As ENUM uses DNS, which in its current form is an insecure protocol,
there is no mechanism for ensuring that the data one gets back is
authentic. As ENUM is deployed on the global Internet, it is
expected to be a popular target for various kind of attacks, and
attacking the underlying DNS infrastructure is one way of attacking
the ENUM service itself.
There are multiple types of attacks that can happen against DNS that
ENUM implementations should be aware of. The following threats are
taken from Threat Analysis Of The Domain Name System [10]:
Packet Interception
Some of the simplest threats against DNS are various forms of
packet interception: monkey-in-the-middle attacks, eavesdropping
on requests combined with spoofed responses that beat the real
response back to the resolver, and so forth. In any of these
scenarios, the attacker can simply tell either party (usually the
resolver) whatever it wants that party to believe. While packet
interception attacks are far from unique to DNS, DNS's usual
behavior of sending an entire query or response in a single
unsigned, unencrypted UDP packet makes these attacks particularly
easy for any bad guy with the ability to intercept packets on a
shared or transit network.
ID Guessing and Query Prediction
Since the ID field in the DNS header is only a 16-bit field and
the server UDP port associated with DNS is a well-known value,
there are only 2**32 possible combinations of ID and client UDP
port for a given client and server. Thus it is possible for a
reasonable brute force attack to allow an attacker to masquerade
as a trusted server. In most respects, this attack is similar to
a packet interception attack except that it does not require the
attacker to be on a transit or shared network.
Name-based Attacks
Name-based attacks use the actual DNS caching behavior as a tool
to insert bad data into a victim's cache, thus potentially
subverting subsequent decisions based on DNS names. Most examples
occur with CNAME, NS and DNAME Resource Records as they redirect a
victim's query to another location. The common thread in all of
these attacks is that response messages allow the attacker to
introduce arbitrary DNS names of the attacker's choosing and
provide further information that the attacker claims is associated
with those names; unless the victim has better knowledge of the
data associated with those names, the victim is going to have a
hard time defending against this class of attacks.

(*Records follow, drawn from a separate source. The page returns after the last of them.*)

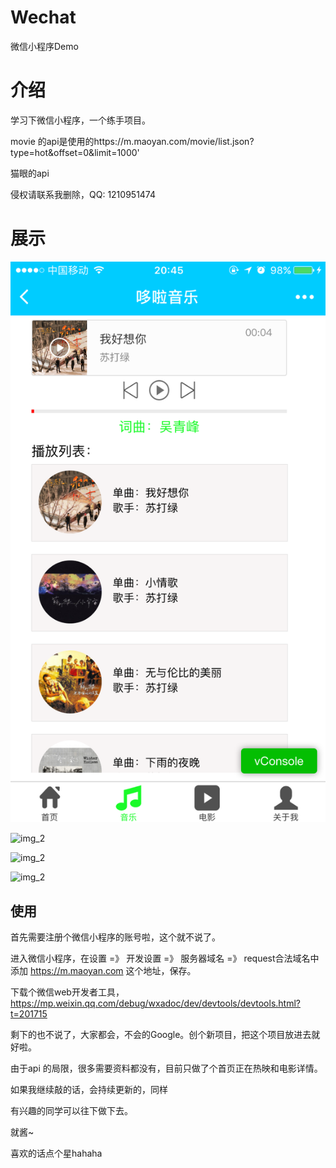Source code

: # Wechat
微信小程序Demo

# 介绍

学习下微信小程序，一个练手项目。

movie 的api是使用的https://m.maoyan.com/movie/list.json?type=hot&offset=0&limit=1000'

猫眼的api

侵权请联系我删除，QQ: 1210951474

# 展示

![img_1](./music.png)

![img_2](https://github.com/LeslieZhang/Wechat.git/master/movie_1.png)

![img_2](https://github.com/LeslieZhang/Wechat.git/master/movie_2.png)

![img_2](https://github.com/LeslieZhang/Wechat.git/master/movie_3.png)
## 使用

首先需要注册个微信小程序的账号啦，这个就不说了。

进入微信小程序，在设置 =》 开发设置 =》 服务器域名 =》 request合法域名中 添加 https://m.maoyan.com 这个地址，保存。

下载个微信web开发者工具，https://mp.weixin.qq.com/debug/wxadoc/dev/devtools/devtools.html?t=201715

剩下的也不说了，大家都会，不会的Google。创个新项目，把这个项目放进去就好啦。

由于api 的局限，很多需要资料都没有，目前只做了个首页正在热映和电影详情。

如果我继续敲的话，会持续更新的，同样

有兴趣的同学可以往下做下去。

就酱~

喜欢的话点个星hahaha


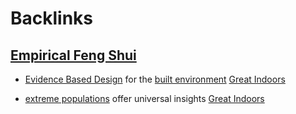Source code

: 
# Backlinks
## [Empirical Feng Shui](<Empirical Feng Shui.md>)
- [Evidence Based Design](<Evidence Based Design.md>) for the [built environment](<built environment.md>) [Great Indoors](<Great Indoors.md>)

- [extreme populations](<extreme populations.md>) offer universal insights [Great Indoors](<Great Indoors.md>)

Betrayal By A Trusted Server
Another variation on the packet interception attack is the trusted
server that turns out not to be so trustworthy, whether by
accident or by intent. Many client machines are only configured
with stub resolvers, and use trusted servers to perform all of
their DNS queries on their behalf. In many cases the trusted
server is furnished by the user's ISP and advertised to the client
via DHCP or PPP options. Besides accidental betrayal of this
trust relationship (via server bugs, successful server break-ins,
etc), the server itself may be configured to give back answers
that are not what the user would expect (whether in an honest
attempt to help the user or to further some other goal such as
furthering a business partnership between the ISP and some third
party).
Denial of Service
As with any network service (or, indeed, almost any service of any
kind in any domain of discourse), DNS is vulnerable to denial of
service attacks. DNS servers are also at risk of being used as
denial of service amplifiers, since DNS response packets tend to
be significantly longer than DNS query packets.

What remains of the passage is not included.